(Beginning of RECORD EXCERPTS)
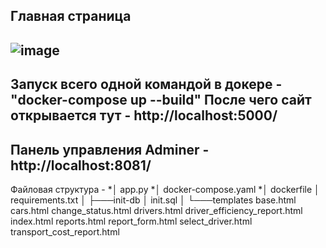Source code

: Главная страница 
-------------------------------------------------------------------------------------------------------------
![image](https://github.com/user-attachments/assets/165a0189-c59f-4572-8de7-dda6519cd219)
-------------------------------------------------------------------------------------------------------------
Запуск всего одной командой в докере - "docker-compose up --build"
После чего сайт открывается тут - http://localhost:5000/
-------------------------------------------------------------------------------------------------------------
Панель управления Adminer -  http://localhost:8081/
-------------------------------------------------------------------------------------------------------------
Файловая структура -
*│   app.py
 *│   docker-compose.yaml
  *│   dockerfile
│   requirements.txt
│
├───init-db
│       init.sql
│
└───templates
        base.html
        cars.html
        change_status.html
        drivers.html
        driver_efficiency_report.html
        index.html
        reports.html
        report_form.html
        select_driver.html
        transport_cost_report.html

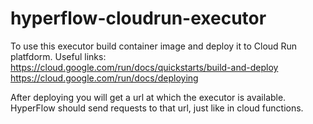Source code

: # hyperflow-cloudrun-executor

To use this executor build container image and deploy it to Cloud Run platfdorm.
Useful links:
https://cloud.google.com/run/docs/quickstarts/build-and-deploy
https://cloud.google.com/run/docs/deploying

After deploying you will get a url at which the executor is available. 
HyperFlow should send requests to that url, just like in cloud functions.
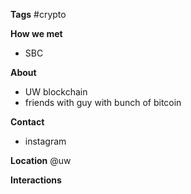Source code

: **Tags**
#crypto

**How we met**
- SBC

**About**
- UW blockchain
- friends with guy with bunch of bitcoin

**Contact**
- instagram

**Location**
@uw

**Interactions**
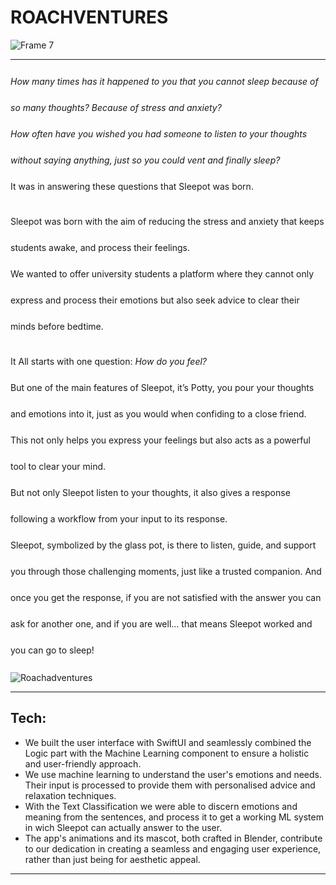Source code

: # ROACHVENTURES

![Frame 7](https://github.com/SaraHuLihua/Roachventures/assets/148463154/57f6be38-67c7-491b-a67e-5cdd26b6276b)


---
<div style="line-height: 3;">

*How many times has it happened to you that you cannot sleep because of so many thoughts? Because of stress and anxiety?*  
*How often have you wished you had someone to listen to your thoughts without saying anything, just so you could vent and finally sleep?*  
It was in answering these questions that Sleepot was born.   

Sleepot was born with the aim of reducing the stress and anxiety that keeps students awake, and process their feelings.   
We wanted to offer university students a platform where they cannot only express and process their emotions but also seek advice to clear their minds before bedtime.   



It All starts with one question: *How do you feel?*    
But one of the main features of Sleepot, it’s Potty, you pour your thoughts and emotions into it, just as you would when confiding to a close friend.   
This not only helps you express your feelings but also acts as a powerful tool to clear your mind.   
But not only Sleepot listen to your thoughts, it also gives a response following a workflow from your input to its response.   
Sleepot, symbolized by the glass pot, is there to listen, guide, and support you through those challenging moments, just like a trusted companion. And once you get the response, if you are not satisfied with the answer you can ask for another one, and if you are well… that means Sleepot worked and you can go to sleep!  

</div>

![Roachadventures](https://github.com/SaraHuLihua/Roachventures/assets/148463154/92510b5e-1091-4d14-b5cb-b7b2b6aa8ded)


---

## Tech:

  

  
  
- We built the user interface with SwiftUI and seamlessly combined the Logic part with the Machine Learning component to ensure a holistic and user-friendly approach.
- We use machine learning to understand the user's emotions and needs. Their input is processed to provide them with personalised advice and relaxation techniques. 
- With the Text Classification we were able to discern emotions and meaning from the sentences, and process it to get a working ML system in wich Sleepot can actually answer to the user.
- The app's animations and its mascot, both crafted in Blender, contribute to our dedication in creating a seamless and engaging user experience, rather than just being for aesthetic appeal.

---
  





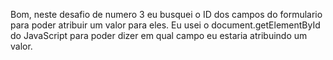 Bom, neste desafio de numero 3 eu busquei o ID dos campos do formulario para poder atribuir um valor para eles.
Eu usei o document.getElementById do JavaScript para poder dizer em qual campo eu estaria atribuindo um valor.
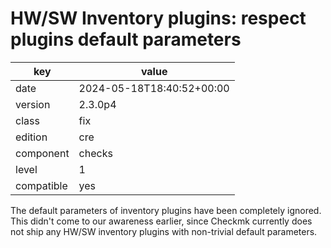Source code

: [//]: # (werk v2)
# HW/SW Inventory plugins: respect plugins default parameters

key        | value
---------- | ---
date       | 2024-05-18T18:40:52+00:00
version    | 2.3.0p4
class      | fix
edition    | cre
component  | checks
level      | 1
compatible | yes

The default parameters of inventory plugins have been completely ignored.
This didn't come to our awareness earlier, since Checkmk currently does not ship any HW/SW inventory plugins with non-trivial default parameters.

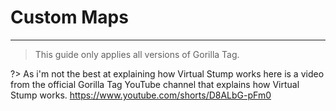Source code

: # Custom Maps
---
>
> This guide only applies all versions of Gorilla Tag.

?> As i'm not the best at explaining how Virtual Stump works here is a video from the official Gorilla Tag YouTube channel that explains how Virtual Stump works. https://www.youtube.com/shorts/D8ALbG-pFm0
(End of RECORD EXCERPTS)
(Beginning of RECORD EXCERPTS)
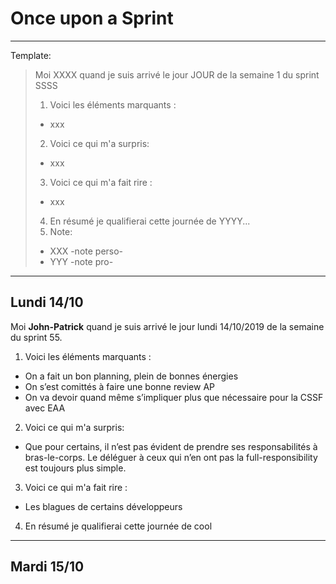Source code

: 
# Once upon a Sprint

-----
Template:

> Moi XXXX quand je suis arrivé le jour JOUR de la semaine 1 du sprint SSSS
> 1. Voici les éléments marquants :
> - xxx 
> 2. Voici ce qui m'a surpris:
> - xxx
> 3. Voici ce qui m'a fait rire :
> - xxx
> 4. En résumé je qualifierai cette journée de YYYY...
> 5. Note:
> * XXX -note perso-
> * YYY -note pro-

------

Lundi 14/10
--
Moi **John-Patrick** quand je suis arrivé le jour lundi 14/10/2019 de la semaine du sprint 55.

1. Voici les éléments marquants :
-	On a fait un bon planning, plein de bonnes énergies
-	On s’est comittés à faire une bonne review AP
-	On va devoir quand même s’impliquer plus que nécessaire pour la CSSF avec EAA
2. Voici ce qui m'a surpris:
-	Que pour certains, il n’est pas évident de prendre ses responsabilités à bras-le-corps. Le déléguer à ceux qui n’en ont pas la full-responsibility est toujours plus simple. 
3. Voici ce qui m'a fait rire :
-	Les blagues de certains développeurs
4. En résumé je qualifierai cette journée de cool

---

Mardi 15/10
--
(End of RECORD EXCERPTS)
(Beginning of RECORD EXCERPTS)
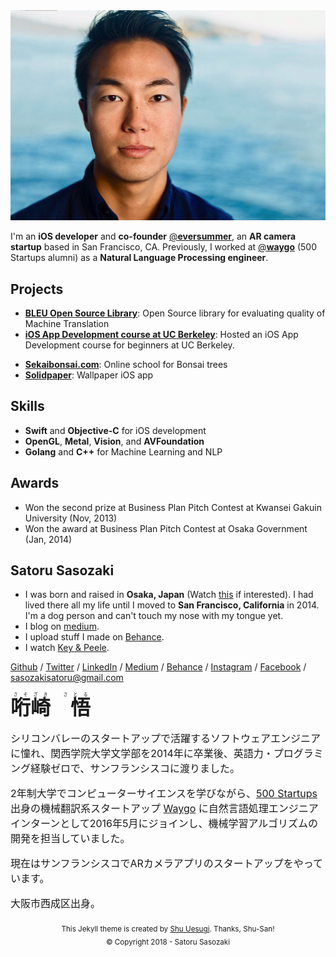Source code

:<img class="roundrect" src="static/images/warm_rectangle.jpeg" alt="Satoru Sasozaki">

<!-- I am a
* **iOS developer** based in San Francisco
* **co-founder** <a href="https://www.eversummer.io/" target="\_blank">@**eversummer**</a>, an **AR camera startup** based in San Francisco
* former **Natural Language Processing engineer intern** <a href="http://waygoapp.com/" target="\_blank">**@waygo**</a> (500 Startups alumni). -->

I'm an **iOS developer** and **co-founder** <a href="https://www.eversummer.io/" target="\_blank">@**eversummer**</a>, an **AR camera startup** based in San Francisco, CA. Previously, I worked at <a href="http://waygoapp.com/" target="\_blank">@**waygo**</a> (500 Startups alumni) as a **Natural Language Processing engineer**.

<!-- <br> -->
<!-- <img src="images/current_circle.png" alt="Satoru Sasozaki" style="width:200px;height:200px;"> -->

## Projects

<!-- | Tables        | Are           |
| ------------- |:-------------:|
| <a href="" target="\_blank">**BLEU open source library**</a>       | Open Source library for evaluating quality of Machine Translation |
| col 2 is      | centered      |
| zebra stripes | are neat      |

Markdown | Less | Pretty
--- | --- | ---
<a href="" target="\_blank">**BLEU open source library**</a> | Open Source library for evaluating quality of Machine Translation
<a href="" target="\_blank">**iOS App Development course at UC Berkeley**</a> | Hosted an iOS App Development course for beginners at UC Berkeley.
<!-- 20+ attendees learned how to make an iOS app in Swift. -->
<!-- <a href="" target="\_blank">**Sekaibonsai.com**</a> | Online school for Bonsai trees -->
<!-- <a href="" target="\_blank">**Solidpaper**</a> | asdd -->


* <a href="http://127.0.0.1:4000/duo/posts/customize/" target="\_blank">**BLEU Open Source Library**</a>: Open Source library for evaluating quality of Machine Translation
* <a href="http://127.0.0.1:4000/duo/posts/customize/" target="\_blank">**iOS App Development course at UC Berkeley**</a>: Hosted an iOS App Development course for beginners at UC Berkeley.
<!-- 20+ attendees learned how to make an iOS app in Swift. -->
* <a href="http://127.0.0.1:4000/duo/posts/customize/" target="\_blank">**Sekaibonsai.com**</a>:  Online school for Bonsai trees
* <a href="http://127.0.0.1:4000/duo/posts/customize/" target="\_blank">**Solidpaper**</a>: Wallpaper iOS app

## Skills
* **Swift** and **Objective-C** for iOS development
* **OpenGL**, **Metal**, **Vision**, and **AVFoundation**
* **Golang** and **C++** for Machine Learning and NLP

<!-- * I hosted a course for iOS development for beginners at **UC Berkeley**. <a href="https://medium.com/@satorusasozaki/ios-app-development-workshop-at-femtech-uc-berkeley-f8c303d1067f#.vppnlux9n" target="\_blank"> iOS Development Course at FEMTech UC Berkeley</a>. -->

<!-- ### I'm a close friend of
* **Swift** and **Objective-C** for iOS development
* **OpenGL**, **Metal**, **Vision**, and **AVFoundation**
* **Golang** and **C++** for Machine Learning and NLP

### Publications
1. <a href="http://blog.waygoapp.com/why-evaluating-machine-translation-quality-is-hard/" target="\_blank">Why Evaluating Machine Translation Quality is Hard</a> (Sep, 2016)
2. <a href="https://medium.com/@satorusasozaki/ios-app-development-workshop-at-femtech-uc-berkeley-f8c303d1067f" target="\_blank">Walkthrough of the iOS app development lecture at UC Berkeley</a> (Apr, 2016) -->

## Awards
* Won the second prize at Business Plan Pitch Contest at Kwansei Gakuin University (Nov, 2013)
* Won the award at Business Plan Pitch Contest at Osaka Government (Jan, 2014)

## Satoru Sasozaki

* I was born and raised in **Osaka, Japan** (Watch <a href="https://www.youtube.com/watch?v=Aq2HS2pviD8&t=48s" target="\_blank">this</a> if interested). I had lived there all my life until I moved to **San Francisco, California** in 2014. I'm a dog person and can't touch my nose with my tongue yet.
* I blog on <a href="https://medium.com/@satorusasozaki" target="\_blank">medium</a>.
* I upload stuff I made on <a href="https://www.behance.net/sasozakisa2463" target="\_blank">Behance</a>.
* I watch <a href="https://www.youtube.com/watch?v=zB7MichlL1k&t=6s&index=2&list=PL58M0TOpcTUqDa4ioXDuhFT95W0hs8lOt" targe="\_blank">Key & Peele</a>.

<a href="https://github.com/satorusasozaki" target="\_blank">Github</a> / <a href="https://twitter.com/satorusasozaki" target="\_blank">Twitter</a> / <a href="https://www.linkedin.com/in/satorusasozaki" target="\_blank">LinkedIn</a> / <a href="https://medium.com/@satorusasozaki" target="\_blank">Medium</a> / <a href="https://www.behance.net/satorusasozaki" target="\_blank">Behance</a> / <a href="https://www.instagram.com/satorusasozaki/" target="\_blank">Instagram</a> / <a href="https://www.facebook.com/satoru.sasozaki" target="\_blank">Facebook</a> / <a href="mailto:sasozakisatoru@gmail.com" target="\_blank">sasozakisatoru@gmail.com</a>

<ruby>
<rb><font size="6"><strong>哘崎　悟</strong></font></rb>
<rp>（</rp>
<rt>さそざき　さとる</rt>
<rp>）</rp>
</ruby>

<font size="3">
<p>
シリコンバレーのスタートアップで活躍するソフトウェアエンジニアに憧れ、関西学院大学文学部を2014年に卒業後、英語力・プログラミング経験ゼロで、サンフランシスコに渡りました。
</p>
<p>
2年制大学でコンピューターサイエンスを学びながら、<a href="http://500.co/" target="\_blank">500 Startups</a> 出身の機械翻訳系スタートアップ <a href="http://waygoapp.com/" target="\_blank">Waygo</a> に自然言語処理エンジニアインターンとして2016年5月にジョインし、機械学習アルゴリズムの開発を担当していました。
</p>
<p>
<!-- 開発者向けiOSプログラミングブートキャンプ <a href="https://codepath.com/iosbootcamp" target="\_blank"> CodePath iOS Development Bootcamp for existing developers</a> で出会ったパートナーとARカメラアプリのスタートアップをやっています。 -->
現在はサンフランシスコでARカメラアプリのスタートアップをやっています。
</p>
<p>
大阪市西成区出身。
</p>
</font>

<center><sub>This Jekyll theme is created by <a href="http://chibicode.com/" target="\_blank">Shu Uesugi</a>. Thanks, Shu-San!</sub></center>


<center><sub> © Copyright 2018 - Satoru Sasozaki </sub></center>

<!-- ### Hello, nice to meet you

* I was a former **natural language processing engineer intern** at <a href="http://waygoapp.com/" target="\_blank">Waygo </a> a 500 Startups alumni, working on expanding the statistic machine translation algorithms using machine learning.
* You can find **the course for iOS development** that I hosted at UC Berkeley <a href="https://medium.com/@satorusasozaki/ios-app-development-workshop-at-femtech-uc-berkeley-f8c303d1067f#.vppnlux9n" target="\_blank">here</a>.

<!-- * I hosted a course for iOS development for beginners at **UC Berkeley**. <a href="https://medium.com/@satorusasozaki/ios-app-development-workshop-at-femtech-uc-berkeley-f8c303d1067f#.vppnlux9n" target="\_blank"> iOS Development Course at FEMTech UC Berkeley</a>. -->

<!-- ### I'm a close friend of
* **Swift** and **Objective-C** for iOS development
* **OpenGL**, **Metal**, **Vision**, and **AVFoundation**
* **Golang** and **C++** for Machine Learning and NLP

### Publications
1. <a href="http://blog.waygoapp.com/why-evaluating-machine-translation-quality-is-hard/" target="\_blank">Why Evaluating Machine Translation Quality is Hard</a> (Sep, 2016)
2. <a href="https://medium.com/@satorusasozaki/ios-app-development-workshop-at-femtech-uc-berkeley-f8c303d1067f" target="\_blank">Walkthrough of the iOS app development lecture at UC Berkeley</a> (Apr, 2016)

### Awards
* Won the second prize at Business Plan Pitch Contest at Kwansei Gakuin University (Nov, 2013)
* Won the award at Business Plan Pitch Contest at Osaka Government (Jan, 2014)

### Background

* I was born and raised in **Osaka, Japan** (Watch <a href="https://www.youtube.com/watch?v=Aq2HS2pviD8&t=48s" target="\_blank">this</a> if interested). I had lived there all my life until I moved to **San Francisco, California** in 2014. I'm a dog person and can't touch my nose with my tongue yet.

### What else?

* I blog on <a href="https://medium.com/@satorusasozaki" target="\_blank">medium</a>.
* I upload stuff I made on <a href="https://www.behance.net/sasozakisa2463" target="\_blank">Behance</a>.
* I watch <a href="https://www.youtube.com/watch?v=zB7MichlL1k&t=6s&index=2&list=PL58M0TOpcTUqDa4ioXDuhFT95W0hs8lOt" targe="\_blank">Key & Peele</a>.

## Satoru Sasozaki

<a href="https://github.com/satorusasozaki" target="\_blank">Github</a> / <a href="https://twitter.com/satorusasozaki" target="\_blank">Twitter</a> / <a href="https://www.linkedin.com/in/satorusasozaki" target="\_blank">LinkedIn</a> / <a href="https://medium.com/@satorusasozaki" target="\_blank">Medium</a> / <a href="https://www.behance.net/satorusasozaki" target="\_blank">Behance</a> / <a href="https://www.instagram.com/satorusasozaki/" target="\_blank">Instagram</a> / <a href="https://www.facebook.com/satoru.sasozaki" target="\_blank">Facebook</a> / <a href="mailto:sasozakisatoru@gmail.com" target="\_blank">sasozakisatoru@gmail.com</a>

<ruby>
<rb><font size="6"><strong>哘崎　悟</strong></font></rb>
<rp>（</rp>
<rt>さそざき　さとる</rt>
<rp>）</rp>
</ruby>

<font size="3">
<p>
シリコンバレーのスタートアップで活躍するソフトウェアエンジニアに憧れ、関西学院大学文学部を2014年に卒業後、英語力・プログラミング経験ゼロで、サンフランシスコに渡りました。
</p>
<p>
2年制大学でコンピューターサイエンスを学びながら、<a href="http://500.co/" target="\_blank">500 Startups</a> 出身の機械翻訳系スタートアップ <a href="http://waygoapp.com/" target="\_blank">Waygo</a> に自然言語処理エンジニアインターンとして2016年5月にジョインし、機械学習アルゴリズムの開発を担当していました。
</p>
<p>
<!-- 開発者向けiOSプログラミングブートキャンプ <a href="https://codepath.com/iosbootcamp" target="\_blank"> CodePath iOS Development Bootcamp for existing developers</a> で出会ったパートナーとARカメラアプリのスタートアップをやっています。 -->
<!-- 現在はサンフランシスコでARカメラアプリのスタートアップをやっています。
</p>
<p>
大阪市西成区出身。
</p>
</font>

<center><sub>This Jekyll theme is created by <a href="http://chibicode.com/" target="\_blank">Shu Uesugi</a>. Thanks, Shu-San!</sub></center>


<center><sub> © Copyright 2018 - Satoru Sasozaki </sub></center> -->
(End of RECORD EXCERPTS)
_WHAT YOU HAVE TO DO_
Reproduce the listing above only between the lines holding "HyperFlow should send" and "This not only", inclusive. Every line must match exactly, and pictures are dropped.

_RESPONSE BOX_
HyperFlow should send requests to that url, just like in cloud functions.
Source code

: **Tags**
#crypto

**How we met**
- SBC

**About**
- UW blockchain
- friends with guy with bunch of bitcoin

**Contact**
- instagram

**Location**
@uw

**Interactions**
Source code

: # ROACHVENTURES

![Frame 7](https://github.com/SaraHuLihua/Roachventures/assets/148463154/57f6be38-67c7-491b-a67e-5cdd26b6276b)


---
<div style="line-height: 3;">

*How many times has it happened to you that you cannot sleep because of so many thoughts? Because of stress and anxiety?*  
*How often have you wished you had someone to listen to your thoughts without saying anything, just so you could vent and finally sleep?*  
It was in answering these questions that Sleepot was born.   

Sleepot was born with the aim of reducing the stress and anxiety that keeps students awake, and process their feelings.   
We wanted to offer university students a platform where they cannot only express and process their emotions but also seek advice to clear their minds before bedtime.   



It All starts with one question: *How do you feel?*    
But one of the main features of Sleepot, it’s Potty, you pour your thoughts and emotions into it, just as you would when confiding to a close friend.   
This not only helps you express your feelings but also acts as a powerful tool to clear your mind.   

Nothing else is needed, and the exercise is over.